Elements of Programming Languages

1 Lecture

Backus Naur Form (BNF)

  • John Backus (inventor of Fortran) and Peter Naur defined the BNF notation in 1959.
  • BNF is a formal mathematical way to describe the syntax of a programming language, thus defines a way to validate the structure of programming language.
  • EBNF is an extension of the BNF allowed for more compact and readable notation.
  • Some symbols in BNF:
    • ? - zero or one (optional).
    • * - zero or more (any number, can be skipped).
    • + - one or more (at least one).
    • () - grouping elements together so they can be treated as a single token.
    • . - one and only one (exactly one).
    • ~ - not (negation), the element cannot be present.
    • .. - range of values.
  • Example: INT: '0'..'9'+; which means that INT is a sequence of one or more digits (0-9).
  • The language in BNF has the following components:
    • Terminal symbols - the vocabulary of the language, the smallest symbols that form its sentences. terminal because they can not be substituted by other symbols. example: if, ==.
    • Non-terminal symbols - symbols that can be defined in terms of other symbols. example: expression, statement, condition.
    • Production rules - define how non-terminal symbols can be defined in terms of other symbols. example: .
    • Start symbol - the symbol that defines the entire language.
  • The syntactic equations of the EBNF generate a Context-Free Grammar (CFG).
  • According to Avram Noam Chomsky, Context-Free means that the left-hand side of the production rule can be replaced by the right-hand side regardless of the context in which it appears.
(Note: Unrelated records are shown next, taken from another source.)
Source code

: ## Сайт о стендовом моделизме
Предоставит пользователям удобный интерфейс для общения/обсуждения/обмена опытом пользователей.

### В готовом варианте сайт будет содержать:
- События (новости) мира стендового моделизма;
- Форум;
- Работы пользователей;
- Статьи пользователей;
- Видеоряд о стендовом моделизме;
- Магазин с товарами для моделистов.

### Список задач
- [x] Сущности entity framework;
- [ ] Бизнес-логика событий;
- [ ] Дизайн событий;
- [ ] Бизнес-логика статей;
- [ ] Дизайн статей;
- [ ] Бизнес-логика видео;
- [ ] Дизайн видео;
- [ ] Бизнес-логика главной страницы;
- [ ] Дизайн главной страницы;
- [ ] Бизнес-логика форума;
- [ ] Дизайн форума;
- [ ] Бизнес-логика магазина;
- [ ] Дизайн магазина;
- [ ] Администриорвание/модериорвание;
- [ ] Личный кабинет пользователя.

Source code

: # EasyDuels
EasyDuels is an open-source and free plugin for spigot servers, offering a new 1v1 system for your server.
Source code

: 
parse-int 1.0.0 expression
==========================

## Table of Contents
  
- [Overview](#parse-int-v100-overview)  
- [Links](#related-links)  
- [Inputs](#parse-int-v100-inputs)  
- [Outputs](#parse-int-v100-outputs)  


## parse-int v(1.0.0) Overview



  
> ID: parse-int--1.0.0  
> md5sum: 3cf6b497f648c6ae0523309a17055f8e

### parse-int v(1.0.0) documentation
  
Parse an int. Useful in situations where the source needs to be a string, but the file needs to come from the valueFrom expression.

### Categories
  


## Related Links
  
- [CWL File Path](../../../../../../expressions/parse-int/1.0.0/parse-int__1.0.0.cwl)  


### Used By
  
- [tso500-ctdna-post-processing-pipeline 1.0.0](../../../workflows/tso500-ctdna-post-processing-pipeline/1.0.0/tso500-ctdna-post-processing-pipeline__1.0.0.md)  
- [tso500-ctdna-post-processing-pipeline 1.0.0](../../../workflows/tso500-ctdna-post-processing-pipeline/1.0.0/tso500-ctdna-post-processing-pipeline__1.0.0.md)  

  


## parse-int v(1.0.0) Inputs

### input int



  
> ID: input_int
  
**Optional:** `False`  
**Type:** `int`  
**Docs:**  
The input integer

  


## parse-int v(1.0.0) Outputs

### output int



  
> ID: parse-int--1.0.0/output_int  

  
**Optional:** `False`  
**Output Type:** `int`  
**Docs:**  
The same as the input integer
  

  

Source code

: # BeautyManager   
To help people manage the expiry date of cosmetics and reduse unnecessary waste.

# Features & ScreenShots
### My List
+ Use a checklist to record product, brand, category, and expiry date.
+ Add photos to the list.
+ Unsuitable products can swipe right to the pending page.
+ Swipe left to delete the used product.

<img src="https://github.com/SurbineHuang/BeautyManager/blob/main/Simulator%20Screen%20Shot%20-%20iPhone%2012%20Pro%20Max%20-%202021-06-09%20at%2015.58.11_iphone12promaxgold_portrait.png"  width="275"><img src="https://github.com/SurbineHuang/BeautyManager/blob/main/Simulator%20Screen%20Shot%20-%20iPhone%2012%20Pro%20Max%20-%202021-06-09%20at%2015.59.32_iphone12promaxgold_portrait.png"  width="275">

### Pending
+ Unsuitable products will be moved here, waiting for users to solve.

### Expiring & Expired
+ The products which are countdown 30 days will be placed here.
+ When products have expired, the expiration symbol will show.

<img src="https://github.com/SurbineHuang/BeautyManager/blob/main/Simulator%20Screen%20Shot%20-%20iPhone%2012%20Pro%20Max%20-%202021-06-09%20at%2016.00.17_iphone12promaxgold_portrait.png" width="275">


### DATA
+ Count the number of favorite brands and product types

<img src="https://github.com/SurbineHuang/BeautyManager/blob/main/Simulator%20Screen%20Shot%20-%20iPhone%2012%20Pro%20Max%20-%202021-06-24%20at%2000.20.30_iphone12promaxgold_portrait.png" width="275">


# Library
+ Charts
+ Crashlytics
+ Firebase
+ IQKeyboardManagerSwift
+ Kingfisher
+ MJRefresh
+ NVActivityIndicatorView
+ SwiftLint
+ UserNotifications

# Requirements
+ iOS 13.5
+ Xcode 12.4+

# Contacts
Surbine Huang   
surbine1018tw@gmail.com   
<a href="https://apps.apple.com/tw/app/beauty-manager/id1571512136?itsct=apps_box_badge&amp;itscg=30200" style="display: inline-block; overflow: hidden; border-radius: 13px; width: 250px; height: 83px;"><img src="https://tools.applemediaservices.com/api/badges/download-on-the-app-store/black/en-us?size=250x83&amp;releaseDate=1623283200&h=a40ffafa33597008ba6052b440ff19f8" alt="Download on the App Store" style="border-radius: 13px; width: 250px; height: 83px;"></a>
Compliers and Interpreters

  • Both Complier and Interpreter are programs that translate a program written in a high-level language into a low-level language.
  • The Interpreter translates the program line by line every time the program is executed, while the Complier translates the program only once and then executes the translated program as many times as needed.
  • Analogues:
    • Interpreter: real-time interpreter in a conversation between two people (the translation is done every time).
    • Complier: translating a book from one language to another and then printing the translated book many many times (the translation is done only once).
  • Some compliers/interpreters do not produce machine code directly, instead they produce an intermediate code that is then translated into machine code by another compiler/interpreter.
  • Some Compliers do single pass over the code, while others do multiple passes.
  • The fundamental steps are the same between the compliers/interpreters, but the order of the steps may vary or the details of work within each step may vary depending on the language.
  • There are 4 steps in Compilation/Interpretation process: Lexical Analysis, Syntax Analysis, Type Checking, Code Generation:
    1. Lexical Analysis:
      • The input is a sequence of characters, that is, the content of the source code file as text.
      • The input is divided into tokens (words) that are separated by spaces.
      • The output is a sequence of tokens.
    2. Syntax Analysis:
      • The input is a sequence of tokens.
      • The input is validated according to the language rule sets (BNF or EBNF compatible rules).
      • Two available approaches: Top-Down and Bottom-Up analysis.
      • A parse tree is a data structure that represents the syntactic structure of the program.
      • The output is a an abstract syntax tree (AST).
    3. Type Checking: (part of the semantic analysis)
      • The input is the syntax tree.
      • Extra validation is done to ensure that the types of the variables are correct.
      • There are different approaches to type checking: Static and Dynamic.
      • The output is a Annotated AST.
      • Other semantic analysis tasks include: scope checking and name binding, Access checks e.g. private? public?, etc.
    4. Code Generation:
      • The input is a typed parse tree.
      • Tokens in the syntax tree are translated into the target language’s instructions.
      • The generated code is machine code or intermediate code and may go through additional steps before being executed, like optimization.
      • The final output is machine code that can be executed by the machine.

Type Checking

  • Type is a meta data for a memory location that classifies that the kind of data stored in that memory location.
  • Strong vs Weak typing:
    • Strong typing prevents doing operations on mismatched types without explicit conversion.
    • Weak typing may allow for implicit conversion between types when doing operations on mismatched types. .e.g 1 + "1" = 2 or "1" + 1 = "11".
  • Static vs Dynamic typing:
    • Static typing checks the types of variables at compile time, that is, the type of each variable must be declared before variables are used or assigned values.
    • Dynamic typing checks the types of variables at run time.
  • Type Inference is a feature of some programming languages that allows the type of a variable to be inferred from the context in which it is used, e.g. var x = 1 will infer that x is an integer or if (x) { ... } will infer that x is a boolean.
  • Hindley-Milner is a type inference algorithm that can infer the most general type of a function without any type annotations.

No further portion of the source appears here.